This suggests that you would need additional information concerning the overall toothpaste formula.

This review shows the rates at which fluoride ions are released from various toothpaste formulations. Figures 2 and 3 show that the highest discharge rate is roughly 1.7ppm and the lowest was just under 0.5ppm, both occurring after a 24hr period. The authors note in the discussion that these measurements are likely higher than what would occur in the mouth, since they had to use deionized water for their experiments, in which fluoride is more soluble than in saliva.

Wikipedia lists fluoride toxicity levels as being between 0.5 and 1.0mg/L. Fluoride's molar mass is 18.9984 g/mol and this calculator shows that 0.5mg/L of fluoride translates to about 0.5ppm. While at first this makes the above results sound a dire, it's important to note that toothpaste remains on your teeth for far less than 24hrs and to remember that less fluoride is released into saliva than into deionized water.

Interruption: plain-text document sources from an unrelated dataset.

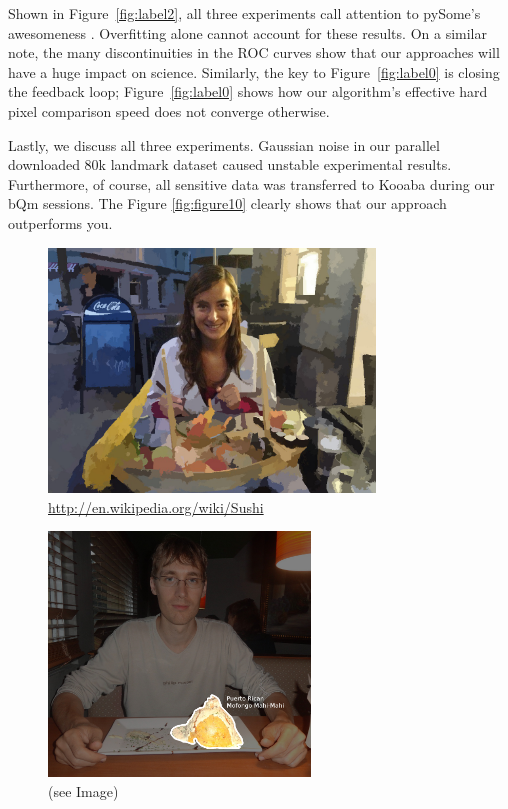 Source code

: \documentclass[runningheads]{llncs}
\begin{document}
Shown in Figure~\ref{fig:label2}, all three experiments call attention to
pySome's awesomeness . Overfitting alone cannot account for these results.
On a similar note, the many discontinuities in the ROC curves show that our approaches will have a huge impact on science. 
Similarly, the key to Figure~\ref{fig:label0} is closing the feedback
loop; Figure~\ref{fig:label0} shows how our algorithm's effective hard
pixel comparison speed does not converge otherwise.

Lastly, we discuss all three experiments. Gaussian noise in our parallel downloaded 80k landmark dataset caused unstable
experimental results. Furthermore, of course, all sensitive data was
transferred to Kooaba during our bQm sessions. 
The Figure \ref{fig:figure10} clearly shows that our approach outperforms you. 

\begin{figure} \centering \includegraphics[height=6.5cm]{images/gemma.jpg}
\caption{ \url{http://en.wikipedia.org/wiki/Sushi} } \label{fig:label90} \end{figure}

\begin{figure} \centering \includegraphics[height=6.5cm]{images/andras.jpg}
\caption{(see Image)} \label{fig:label91} \end{figure}
\end{document}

Wish I could find better results on how much fluoride might be released during a typical toothbrushing session, but I'm inferring from the linked review that it would be small enough to not merit a health concern.

I emailed a dentist friend for more info and will update this post as I hear back from him.

As for the comment about glands, it's important to understand that the glands found in the mouth are secretory glands, which means that they are optimized for discharging fluids and not for accepting them.

--Update--

My dentist friend wrote back, confirming that no significant fluoride absorption occurs through the gums. From him:

the only significant absorption would be through swallowing fluoride. Any that was just in the mouth would not be well absorbed... that is why we do the high dose swish and spit treatments is to avoid fluorosis but deliver sufficient fluoride to the teeth.

In short, it looks like the answer to your question is: no, fluoride is not significantly absorbed into the blood from within the mouth without swallowing.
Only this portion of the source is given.